Repeat each entry exactly, but do not carry over the pictures.

▶

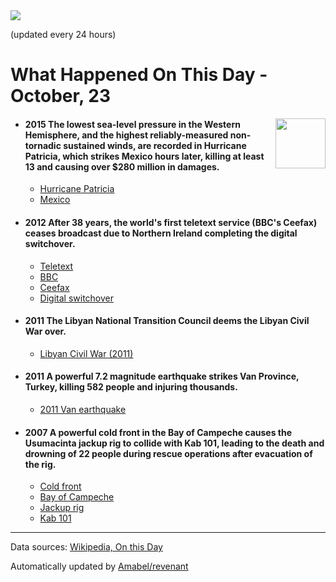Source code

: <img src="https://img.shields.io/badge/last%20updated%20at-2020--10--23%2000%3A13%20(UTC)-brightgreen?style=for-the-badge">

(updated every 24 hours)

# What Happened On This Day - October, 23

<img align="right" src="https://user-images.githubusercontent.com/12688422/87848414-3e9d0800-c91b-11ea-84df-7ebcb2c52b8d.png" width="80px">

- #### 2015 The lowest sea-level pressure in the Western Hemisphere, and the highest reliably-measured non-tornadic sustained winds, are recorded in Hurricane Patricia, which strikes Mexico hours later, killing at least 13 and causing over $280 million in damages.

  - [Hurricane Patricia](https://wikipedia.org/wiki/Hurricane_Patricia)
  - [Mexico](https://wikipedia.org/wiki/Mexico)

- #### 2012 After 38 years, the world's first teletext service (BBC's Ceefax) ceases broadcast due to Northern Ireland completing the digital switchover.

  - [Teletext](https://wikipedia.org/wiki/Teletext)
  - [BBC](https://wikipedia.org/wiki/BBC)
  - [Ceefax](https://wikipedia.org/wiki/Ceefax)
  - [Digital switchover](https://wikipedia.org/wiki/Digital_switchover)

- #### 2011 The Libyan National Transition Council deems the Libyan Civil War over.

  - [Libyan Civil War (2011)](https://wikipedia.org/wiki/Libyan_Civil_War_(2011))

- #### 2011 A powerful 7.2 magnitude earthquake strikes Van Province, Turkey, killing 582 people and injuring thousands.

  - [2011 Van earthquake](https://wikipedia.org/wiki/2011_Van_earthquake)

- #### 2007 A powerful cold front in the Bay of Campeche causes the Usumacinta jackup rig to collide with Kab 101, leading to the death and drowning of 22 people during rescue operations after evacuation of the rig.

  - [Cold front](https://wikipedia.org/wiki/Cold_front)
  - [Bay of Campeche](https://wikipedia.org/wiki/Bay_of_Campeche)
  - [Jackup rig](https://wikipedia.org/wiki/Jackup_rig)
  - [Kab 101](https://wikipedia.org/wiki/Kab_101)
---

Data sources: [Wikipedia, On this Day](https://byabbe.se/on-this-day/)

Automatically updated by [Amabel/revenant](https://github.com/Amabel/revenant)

◀

Task output
Source code

: <img src="https://img.shields.io/badge/last%20updated%20at-2020--10--23%2000%3A13%20(UTC)-brightgreen?style=for-the-badge">

(updated every 24 hours)

# What Happened On This Day - October, 23

<img align="right" src="https://user-images.githubusercontent.com/12688422/87848414-3e9d0800-c91b-11ea-84df-7ebcb2c52b8d.png" width="80px">

- #### 2015 The lowest sea-level pressure in the Western Hemisphere, and the highest reliably-measured non-tornadic sustained winds, are recorded in Hurricane Patricia, which strikes Mexico hours later, killing at least 13 and causing over $280 million in damages.

  - [Hurricane Patricia](https://wikipedia.org/wiki/Hurricane_Patricia)
  - [Mexico](https://wikipedia.org/wiki/Mexico)

- #### 2012 After 38 years, the world's first teletext service (BBC's Ceefax) ceases broadcast due to Northern Ireland completing the digital switchover.

  - [Teletext](https://wikipedia.org/wiki/Teletext)
  - [BBC](https://wikipedia.org/wiki/BBC)
  - [Ceefax](https://wikipedia.org/wiki/Ceefax)
  - [Digital switchover](https://wikipedia.org/wiki/Digital_switchover)

- #### 2011 The Libyan National Transition Council deems the Libyan Civil War over.

  - [Libyan Civil War (2011)](https://wikipedia.org/wiki/Libyan_Civil_War_(2011))

- #### 2011 A powerful 7.2 magnitude earthquake strikes Van Province, Turkey, killing 582 people and injuring thousands.

  - [2011 Van earthquake](https://wikipedia.org/wiki/2011_Van_earthquake)

- #### 2007 A powerful cold front in the Bay of Campeche causes the Usumacinta jackup rig to collide with Kab 101, leading to the death and drowning of 22 people during rescue operations after evacuation of the rig.

  - [Cold front](https://wikipedia.org/wiki/Cold_front)
  - [Bay of Campeche](https://wikipedia.org/wiki/Bay_of_Campeche)
  - [Jackup rig](https://wikipedia.org/wiki/Jackup_rig)
  - [Kab 101](https://wikipedia.org/wiki/Kab_101)
---

Data sources: [Wikipedia, On this Day](https://byabbe.se/on-this-day/)

Automatically updated by [Amabel/revenant](https://github.com/Amabel/revenant)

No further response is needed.